## About this exercise:
Pull out every line of the listing below where "product" appears.

*** Provided records Section Begins ***

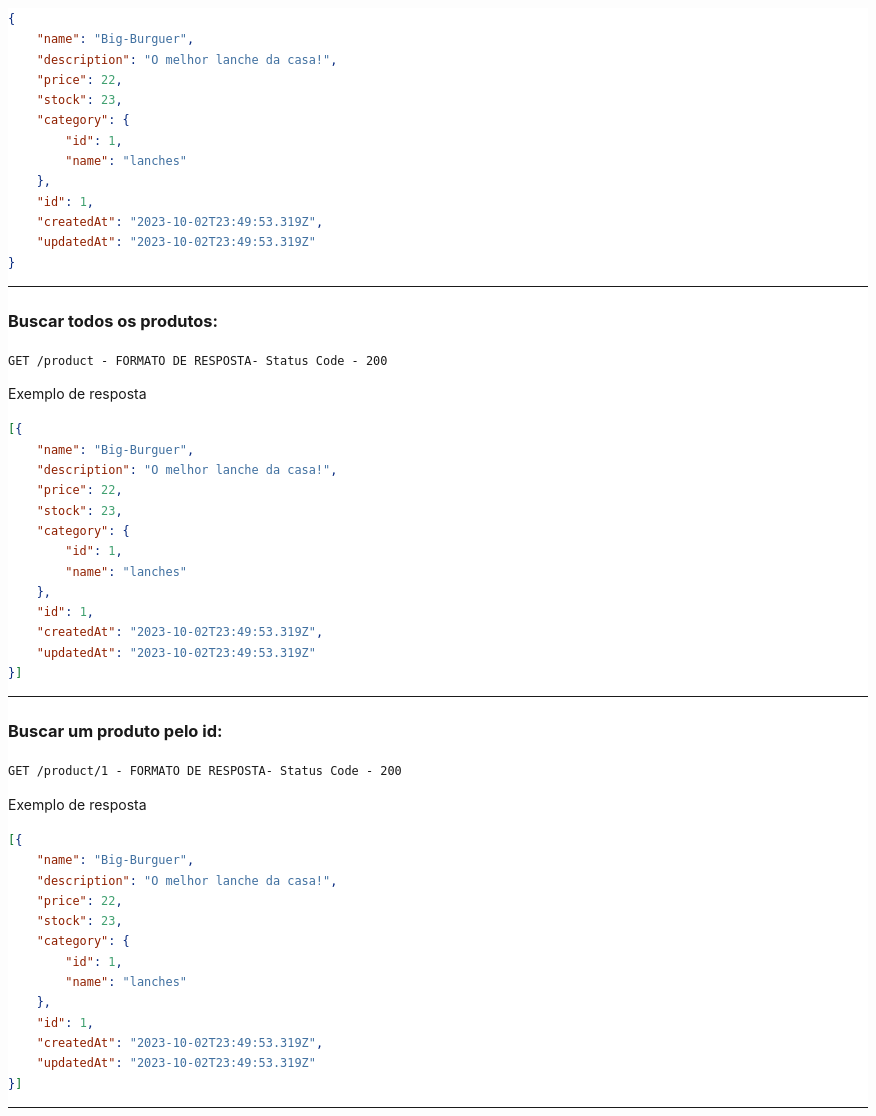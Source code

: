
 ```json
{
	"name": "Big-Burguer",
	"description": "O melhor lanche da casa!",
	"price": 22,
	"stock": 23,
	"category": {
		"id": 1,
		"name": "lanches"
	},
	"id": 1,
	"createdAt": "2023-10-02T23:49:53.319Z",
	"updatedAt": "2023-10-02T23:49:53.319Z"
}
```

<hr>

### Buscar todos os produtos:

`GET /product - FORMATO DE RESPOSTA- Status Code - 200`
<P>Exemplo de resposta</p>

```json
[{
	"name": "Big-Burguer",
	"description": "O melhor lanche da casa!",
	"price": 22,
	"stock": 23,
	"category": {
		"id": 1,
		"name": "lanches"
	},
	"id": 1,
	"createdAt": "2023-10-02T23:49:53.319Z",
	"updatedAt": "2023-10-02T23:49:53.319Z"
}]
```

<hr>

### Buscar um produto pelo id:

`GET /product/1 - FORMATO DE RESPOSTA- Status Code - 200`
<P>Exemplo de resposta</p>

```json
[{
	"name": "Big-Burguer",
	"description": "O melhor lanche da casa!",
	"price": 22,
	"stock": 23,
	"category": {
		"id": 1,
		"name": "lanches"
	},
	"id": 1,
	"createdAt": "2023-10-02T23:49:53.319Z",
	"updatedAt": "2023-10-02T23:49:53.319Z"
}]
```
<hr>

*** Provided records Section Ends ***

## Output for this task:
`GET /product - FORMATO DE RESPOSTA- Status Code - 200`
`GET /product/1 - FORMATO DE RESPOSTA- Status Code - 200`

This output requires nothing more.